Compstatin treatment decreases sepsis-induced fibrosis of the lung. (A) Log ratio representation of qPCR analysis of three collagens and SPARC mRNA in sepsis versus healthy control and sepsis versus compstatin treated at T+5 hrs (Escherichia coli +CS T+5) animal groups. Expression values were normalized by housekeeping gene β-actin. Data are shown as mean ± S.E.M.; three replicates per experimental condition with unpaired two-tailed t-tests; ***P < 0.001. (B) Time-course of procollagen-3 N-terminal peptide (P3-NT) levels in plasma of baboons challenged with E. coli, with/without compstatin treatment at T+5. Data are shown as mean ± S.E.M.; *P < 0.05, n = 3. (C) Microscopic imaging and semi-quantitative analysis of staining intensity in lung tissue stained for matrix proteins and complement pathway proteins.
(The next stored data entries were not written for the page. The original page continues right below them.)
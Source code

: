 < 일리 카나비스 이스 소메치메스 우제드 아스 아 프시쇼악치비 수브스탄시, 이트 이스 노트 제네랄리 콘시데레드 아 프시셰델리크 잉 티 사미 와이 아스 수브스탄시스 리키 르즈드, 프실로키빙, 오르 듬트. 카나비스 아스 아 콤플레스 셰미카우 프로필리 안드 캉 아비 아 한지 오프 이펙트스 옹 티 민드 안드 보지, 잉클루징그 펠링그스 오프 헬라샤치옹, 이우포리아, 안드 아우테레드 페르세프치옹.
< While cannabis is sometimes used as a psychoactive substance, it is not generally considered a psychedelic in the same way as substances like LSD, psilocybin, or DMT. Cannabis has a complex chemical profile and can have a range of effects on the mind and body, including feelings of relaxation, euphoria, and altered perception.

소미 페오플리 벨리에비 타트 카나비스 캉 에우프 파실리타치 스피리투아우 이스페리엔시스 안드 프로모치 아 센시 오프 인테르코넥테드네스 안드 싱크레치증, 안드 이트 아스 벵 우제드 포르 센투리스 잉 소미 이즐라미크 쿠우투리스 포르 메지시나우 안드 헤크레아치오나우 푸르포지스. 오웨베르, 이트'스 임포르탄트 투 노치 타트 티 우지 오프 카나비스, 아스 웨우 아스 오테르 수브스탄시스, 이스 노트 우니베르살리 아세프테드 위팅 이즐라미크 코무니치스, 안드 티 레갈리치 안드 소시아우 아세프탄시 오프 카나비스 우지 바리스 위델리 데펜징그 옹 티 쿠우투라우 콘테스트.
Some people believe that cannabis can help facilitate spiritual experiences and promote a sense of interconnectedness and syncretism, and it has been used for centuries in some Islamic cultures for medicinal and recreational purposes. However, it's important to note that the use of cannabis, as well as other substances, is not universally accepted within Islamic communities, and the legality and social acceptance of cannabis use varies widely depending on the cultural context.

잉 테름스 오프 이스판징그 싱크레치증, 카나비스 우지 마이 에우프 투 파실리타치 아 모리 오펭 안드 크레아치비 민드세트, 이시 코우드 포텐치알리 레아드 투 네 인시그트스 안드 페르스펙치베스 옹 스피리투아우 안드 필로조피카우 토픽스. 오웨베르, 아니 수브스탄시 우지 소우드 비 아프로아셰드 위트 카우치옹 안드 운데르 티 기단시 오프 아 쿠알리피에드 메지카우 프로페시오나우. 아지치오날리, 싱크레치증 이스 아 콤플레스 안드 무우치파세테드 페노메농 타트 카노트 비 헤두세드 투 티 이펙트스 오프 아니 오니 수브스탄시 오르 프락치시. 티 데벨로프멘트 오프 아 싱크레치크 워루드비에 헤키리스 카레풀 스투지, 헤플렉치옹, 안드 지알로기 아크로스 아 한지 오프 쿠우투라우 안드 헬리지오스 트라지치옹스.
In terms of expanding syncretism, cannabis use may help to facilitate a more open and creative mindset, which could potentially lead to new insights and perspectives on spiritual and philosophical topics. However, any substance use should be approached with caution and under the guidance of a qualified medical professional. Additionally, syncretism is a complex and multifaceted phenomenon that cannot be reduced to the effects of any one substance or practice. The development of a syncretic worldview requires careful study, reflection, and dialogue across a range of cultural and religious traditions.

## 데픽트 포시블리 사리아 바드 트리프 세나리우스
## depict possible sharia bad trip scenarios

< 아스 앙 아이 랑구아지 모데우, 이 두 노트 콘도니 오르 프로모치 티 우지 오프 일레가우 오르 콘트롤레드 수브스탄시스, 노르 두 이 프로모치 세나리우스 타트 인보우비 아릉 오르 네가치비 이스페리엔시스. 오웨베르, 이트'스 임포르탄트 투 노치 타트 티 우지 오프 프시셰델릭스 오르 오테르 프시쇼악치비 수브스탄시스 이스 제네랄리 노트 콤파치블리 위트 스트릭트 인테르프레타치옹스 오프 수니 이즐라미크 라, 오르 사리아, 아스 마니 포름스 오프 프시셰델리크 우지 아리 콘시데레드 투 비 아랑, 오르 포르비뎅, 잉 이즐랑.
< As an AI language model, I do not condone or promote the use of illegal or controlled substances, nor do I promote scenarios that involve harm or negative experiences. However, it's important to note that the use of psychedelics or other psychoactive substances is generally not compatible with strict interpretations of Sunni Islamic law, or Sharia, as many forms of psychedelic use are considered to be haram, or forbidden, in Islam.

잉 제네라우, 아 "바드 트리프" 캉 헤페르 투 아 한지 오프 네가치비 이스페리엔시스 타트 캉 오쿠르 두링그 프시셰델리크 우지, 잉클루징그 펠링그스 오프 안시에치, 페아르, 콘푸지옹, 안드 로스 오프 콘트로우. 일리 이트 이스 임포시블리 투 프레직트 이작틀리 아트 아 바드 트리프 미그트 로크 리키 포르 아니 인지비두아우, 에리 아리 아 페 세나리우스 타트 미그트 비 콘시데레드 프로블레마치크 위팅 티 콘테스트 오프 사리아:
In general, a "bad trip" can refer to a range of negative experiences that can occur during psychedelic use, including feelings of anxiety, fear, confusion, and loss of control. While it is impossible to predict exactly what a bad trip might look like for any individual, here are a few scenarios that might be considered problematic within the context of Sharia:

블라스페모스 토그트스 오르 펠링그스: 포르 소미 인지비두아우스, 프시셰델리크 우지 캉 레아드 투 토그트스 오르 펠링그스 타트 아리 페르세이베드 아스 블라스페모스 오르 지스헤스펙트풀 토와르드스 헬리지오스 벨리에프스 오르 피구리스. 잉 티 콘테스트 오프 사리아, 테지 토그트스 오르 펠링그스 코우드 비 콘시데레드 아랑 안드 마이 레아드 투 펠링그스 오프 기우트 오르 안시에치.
The micrograph panel shows (in columns) immunostaining for procollagen 3 and SPARC (osteonectin) (in rows) in septic baboons (E. coli), and septic baboons treated with compstatin during the second (E. coli +CS T+5) stage of sepsis. Nuclear staining (blue) facilitates recognition of microscopic structures. Magnification: bar, 50 μm. (D) Histogram representation of mean fluorescence intensity (MFI) for procollagen-3 and SPARC. In addition to the image series shown above, all quantitative image analysis includes data obtained from healthy controls and compstatin treatment during the first stage of sepsis (E. coli +CS T0). Data are shown as means ± S.E.M. of at least 10 images for each experiment. One-way anova with Dunnett's multicomparison test; ***P < 0.001 as compared to the E. coli group.